Way back in the 60's a buddy and his Dad both had Cobra's. Mike and I often took them out on the streets and pitted driving skills against each other in them to the disdain of the local law that didn't have a chance in hell of catching either one of us. I was a serious street drag racer that also did C & B Modified cars on the local drag strip on weekends, drove a land speed car that belonged to a family friend a couple of times. I always the fearless one, but Mike was afraid of his car. So I usually won out against him. But I couldn't beat his Dad when driving Mike's against him in his. Then near the end of my Navy days in 1970 I had another bud that had one. He was a holly terror when he drove it, downright dangerous, so I did some pretty wild rides in that one that somehow we both survived. Last call... Sheldon was a close buddy that I shot competition IHMSA with for years. He had a kit Cobra just for a fun ride, but sold it and bought this original AC Cobra 427 that we finished the rebuild/restoration on maybe 16 years ago. Later we took it to a local met down on The Strip that Carroll Shelby had came to, and he signed the glove box door. With two 427 full on race engines for it, Sheldon raced it a lot back then. Last time I went to his place for lunch with him and Jackie (wife) a couple of years ago he still had it, but had not raced it for a while.

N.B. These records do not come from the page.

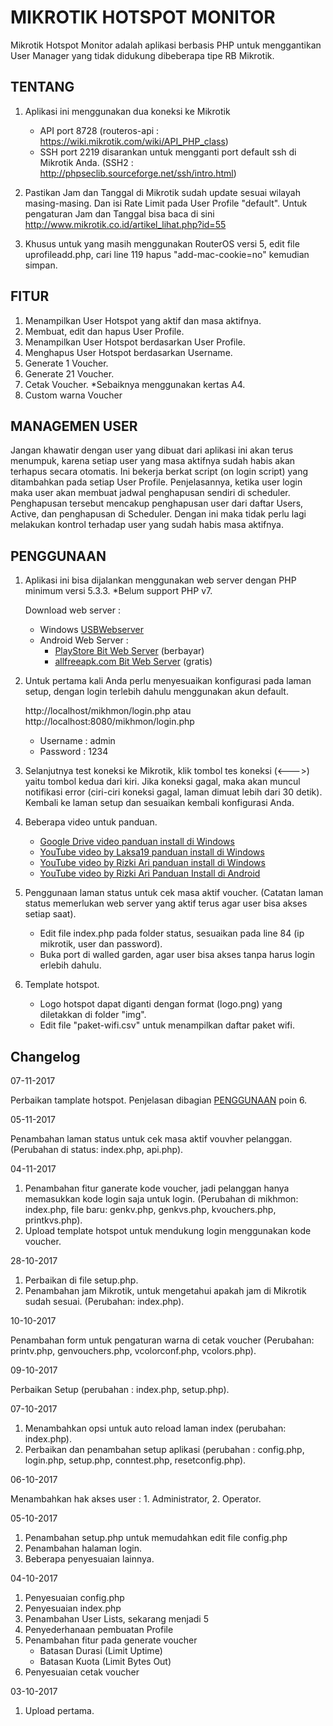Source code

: # MIKROTIK HOTSPOT MONITOR
Mikrotik Hotspot Monitor adalah aplikasi berbasis PHP untuk menggantikan User Manager yang tidak didukung dibeberapa tipe RB Mikrotik.

## TENTANG  

1. Aplikasi ini menggunakan dua koneksi ke Mikrotik
    - API port 8728 
      (routeros-api : https://wiki.mikrotik.com/wiki/API_PHP_class)
    - SSH port 2219 disarankan untuk mengganti port default ssh di Mikrotik Anda. 
      (SSH2 : http://phpseclib.sourceforge.net/ssh/intro.html)

2. Pastikan Jam dan Tanggal di Mikrotik sudah update sesuai wilayah masing-masing. Dan isi Rate Limit pada User Profile "default". Untuk pengaturan Jam dan Tanggal bisa baca di sini http://www.mikrotik.co.id/artikel_lihat.php?id=55

3. Khusus untuk yang masih menggunakan RouterOS versi 5, edit file uprofileadd.php, cari line 119 hapus "add-mac-cookie=no" kemudian simpan.

## FITUR  

1. Menampilkan User Hotspot yang aktif dan masa aktifnya.
2. Membuat, edit dan hapus User Profile.
3. Menampilkan User Hotspot berdasarkan User Profile.
4. Menghapus User Hotspot berdasarkan Username.
5. Generate 1 Voucher.
6. Generate 21 Voucher.
7. Cetak Voucher. *Sebaiknya menggunakan kertas A4.
8. Custom warna Voucher

## MANAGEMEN USER

Jangan khawatir dengan user yang dibuat dari aplikasi ini akan terus menumpuk, karena setiap user yang masa aktifnya sudah habis akan terhapus secara otomatis. Ini bekerja berkat script (on login script) yang ditambahkan pada setiap User Profile. Penjelasannya, ketika user login maka user akan membuat jadwal penghapusan sendiri di scheduler. Penghapusan tersebut mencakup penghapusan user dari daftar Users, Active, dan penghapusan di Scheduler. Dengan ini maka tidak perlu lagi melakukan kontrol terhadap user yang sudah habis masa aktifnya. 

## PENGGUNAAN  
1. Aplikasi ini bisa dijalankan menggunakan web server dengan PHP minimum versi 5.3.3. *Belum support PHP v7.

    Download web server :
    * Windows [USBWebserver](www.usbwebserver.net/downloads/USBWebserver%20v8.6.zip "USBWebserver")
    * Android Web Server : 
      - [PlayStore Bit Web Server](https://play.google.com/store/apps/details?id=com.andi.serverweb&hl=en "Bit Web Server") (berbayar)
      - [allfreeapk.com Bit Web Server](https://m.allfreeapk.com/search.html?q=bit-web-server-php-mysql-pma "Bit Web Server") (gratis)

2. Untuk pertama kali Anda perlu menyesuaikan konfigurasi pada laman setup, dengan login terlebih dahulu
   menggunakan akun default. 
   
   http://localhost/mikhmon/login.php atau http://localhost:8080/mikhmon/login.php
   
      - Username : admin 
      - Password : 1234
    
3. Selanjutnya test koneksi ke Mikrotik, klik tombol tes koneksi (<--->) yaitu tombol kedua dari kiri. Jika koneksi gagal, maka akan muncul notifikasi error (ciri-ciri koneksi gagal, laman dimuat lebih dari 30 detik). Kembali ke laman setup dan sesuaikan kembali konfigurasi Anda.

4. Beberapa video untuk panduan.

     - [Google Drive video panduan install di Windows](https://drive.google.com/open?id=0B-nJrksLMgOzUXdFNlp2dVdXQkU "Panduan Install di Windows")
     - [YouTube video by Laksa19 panduan install di Windows](https://www.youtube.com/watch?v=k-mbO-7Yuck "Panduan Install di Windows")
     - [YouTube video by Rizki Ari panduan install di Windows](https://www.youtube.com/watch?v=SyX5qRcNyj8 "Panduan Install di Windows")
     - [YouTube video by Rizki Ari Panduan Install di Android](https://www.youtube.com/watch?v=ob0uYW2wT9k "Panduan Install di Android")

5. Penggunaan laman status untuk cek masa aktif voucher. (Catatan laman status memerlukan web server yang aktif terus agar user bisa akses setiap saat).
     - Edit file index.php pada folder status, sesuaikan pada line 84 (ip mikrotik, user dan password).
     - Buka port di walled garden, agar user bisa akses tanpa harus login erlebih dahulu.

6. Template hotspot.
     - Logo hotspot dapat diganti dengan format (logo.png) yang diletakkan di folder "img".
     - Edit file "paket-wifi.csv" untuk menampilkan daftar paket wifi.

## Changelog 

07-11-2017

   Perbaikan tamplate hotspot. Penjelasan dibagian [PENGGUNAAN](https://github.com/laksa19/mikrotik-hotspot-monitor#penggunaan) poin 6.

05-11-2017

   Penambahan laman status untuk cek masa aktif vouvher pelanggan. (Perubahan di status: index.php, api.php).

04-11-2017

   1. Penambahan fitur ganerate kode voucher, jadi pelanggan hanya memasukkan kode login saja untuk login. (Perubahan di mikhmon: index.php, file baru: genkv.php, genkvs.php, kvouchers.php, printkvs.php).
   2. Upload template hotspot untuk mendukung login menggunakan kode voucher.

28-10-2017

   1. Perbaikan di file setup.php.
   2. Penambahan jam Mikrotik, untuk mengetahui apakah jam di Mikrotik sudah sesuai. (Perubahan: index.php).

10-10-2017

   Penambahan form untuk pengaturan warna di cetak voucher (Perubahan: printv.php, genvouchers.php, vcolorconf.php, vcolors.php).

09-10-2017

   Perbaikan Setup (perubahan : index.php, setup.php).

07-10-2017

   1. Menambahkan opsi untuk auto reload laman index (perubahan: index.php).
   2. Perbaikan dan penambahan setup aplikasi (perubahan : config.php, login.php, setup.php, conntest.php, resetconfig.php).

06-10-2017

   Menambahkan hak akses user :  1. Administrator,  2. Operator.
   
05-10-2017

  1. Penambahan setup.php untuk memudahkan edit file config.php
  2. Penambahan halaman login.
  3. Beberapa penyesuaian lainnya.  
  
04-10-2017

  1. Penyesuaian config.php
  2. Penyesuaian index.php
  3. Penambahan User Lists, sekarang menjadi 5
  4. Penyederhanaan pembuatan Profile
  5. Penambahan fitur pada generate voucher
       - Batasan Durasi (Limit Uptime)
       - Batasan Kuota (Limit Bytes Out)
  6. Penyesuaian cetak voucher

03-10-2017

  1. Upload pertama.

Reactions: Like 3 | Winner 1


----------



## Spydro (8/5/16)

Nice rides @blujeenz that brings back fond memories of some of the girls in the mid+ 60's. I had a '65 389 TriPwr 360hp 4 spd I street raced some during the year I had it, but I never ran it on the drag strip (wasn't fast enough). I don't have an pictures of it though.

Reactions: Thanks 1


----------



## brotiform (8/5/16)

My exes

Reactions: Like 1


----------



## Stevape;) (8/5/16)

Reading your posts here @Spydro is the reason I always say I was born in the wrong country. A specially if you like muscle cars, late models, drag racing well basically anything your can race even lawnmowers there is no country like the States that come close. 
For us this side if you want to do anything special you need to fab yourself there is no summit jegs napa. 
My dream car there would be a corvette old as possible with a small block and then just run a single turbo on it with something like 20 psi should get me in the 10s. 
So yes much jelly when it comes to the states lol Awsome place

Reactions: Like 2 | Agree 1


----------



## Spydro (8/5/16)

Can relate @Stevape;). I was born in the wrong century has always been my tune. A very early way of life on the ranch that became a lifelong pursuit was going deep into the wilderness alone and living off the land for as long as I could get away to escape "civilization". Most often only for a long weekend, two or three weeks at a time, or for all summer sometimes in the high country. But also for up to months sometimes in my younger days when I ran winter trap lines in the deep snow country of the Rockies. 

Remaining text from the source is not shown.